L.C. La RSPB (Royal Society for the Protection of Birds), che oggi annovera oltre un milione di associati, dopo aver realizzato un volume sugli uccelli col pittore John Busby, era interessata nel produrre un libro che riguardasse la fotografia della natura e degli uccelli. Scrivere per me non è molto facile e, per essere sicuro di fare un libro che potesse essere compreso anche dai non esperti in materia, mi sono concentrato sui più importanti concetti che riguardano la fotografia. Ancor oggi, con l’evento della ripresa digitale, gran parte di quei principi basilari sono validi, ed è forse per questo che il libro è rimasto in stampa per oltre dieci anni.
I.S. Credo tu abbia utilizzato fino ad ora esclusivamente il formato 35mm. Quale è il tuo attuale corredo digitale?

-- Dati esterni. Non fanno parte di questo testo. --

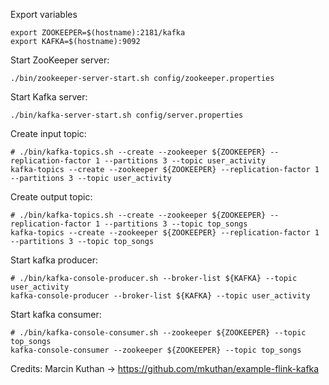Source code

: Export variables

```
export ZOOKEEPER=$(hostname):2181/kafka
export KAFKA=$(hostname):9092
```

Start ZooKeeper server:

```
./bin/zookeeper-server-start.sh config/zookeeper.properties
```

Start Kafka server:

```
./bin/kafka-server-start.sh config/server.properties
```

Create input topic:

```
# ./bin/kafka-topics.sh --create --zookeeper ${ZOOKEEPER} --replication-factor 1 --partitions 3 --topic user_activity
kafka-topics --create --zookeeper ${ZOOKEEPER} --replication-factor 1 --partitions 3 --topic user_activity
```

Create output topic:

```
# ./bin/kafka-topics.sh --create --zookeeper ${ZOOKEEPER} --replication-factor 1 --partitions 3 --topic top_songs
kafka-topics --create --zookeeper ${ZOOKEEPER} --replication-factor 1 --partitions 3 --topic top_songs
```

Start kafka producer:

```
# ./bin/kafka-console-producer.sh --broker-list ${KAFKA} --topic user_activity
kafka-console-producer --broker-list ${KAFKA} --topic user_activity
```

Start kafka consumer:

```
# ./bin/kafka-console-consumer.sh --zookeeper ${ZOOKEEPER} --topic top_songs
kafka-console-consumer --zookeeper ${ZOOKEEPER} --topic top_songs
```


Credits:
Marcin Kuthan -> https://github.com/mkuthan/example-flink-kafka
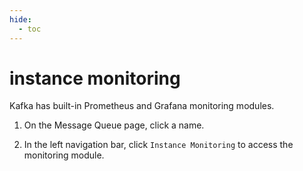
 ```yaml
---
hide:
  - toc
---
```


# instance monitoring

Kafka has built-in Prometheus and Grafana monitoring modules.

1. On the Message Queue page, click a name.

    <!--screenshot-->

2. In the left navigation bar, click `Instance Monitoring` to access the monitoring module.

    <!--screenshot-->

<!-- The specific meaning of each monitoring metric will be added later (@justedennnnn). -->
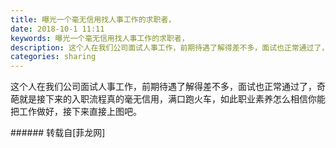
 ```yaml
---
title: 曝光一个毫无信用找人事工作的求职者，
date: 2018-10-1 11:11
keywords: 曝光一个毫无信用找人事工作的求职者，
description: 这个人在我们公司面试人事工作，前期待遇了解得差不多，面试也正常通过了，奇葩就是接下来的入职流程真的毫无信用，满口跑火车，如此职业素养怎么相信你能把工作做好，接下来直接上图吧。
categories: sharing
---
```

<td class="t_f" id="postmessage_1917884">

这个人在我们公司面试人事工作，前期待遇了解得差不多，面试也正常通过了，奇葩就是接下来的入职流程真的毫无信用，满口跑火车，如此职业素养怎么相信你能把工作做好，接下来直接上图吧。<br/>
</td>
###### 转载自[菲龙网]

L.C. Sì, sono sempre rimasto fedele al piccolo formato analogico, ma oggi i miei clienti preferiscono ormai valutare le immagini nel computer piuttosto che sul tavolo luminoso. Ho sempre utilizzato fotocamere ed obiettivi Nikon ed attualmente la mia scelta è caduta sulla D2X. Sono rimasto in casa Nikon per ragioni di compatibilità con i vecchi obiettivi che ora utilizzo sui corpi macchina digitali. Penso che gli apparecchi di questo costruttore siano molto robusti e piuttosto facili da usare. Devo aggiungere che non ha molta importanza il sistema utilizzato, l’essenziale è concentrarsi sul soggetto dell’immagine; ovviamente, poi, occorre essere in grado di ottenere il meglio dalla propria apparecchiatura.
Oggi, con una fotocamera di dieci ed oltre mega pixels si ottengono risultati molto vicini al medio formato.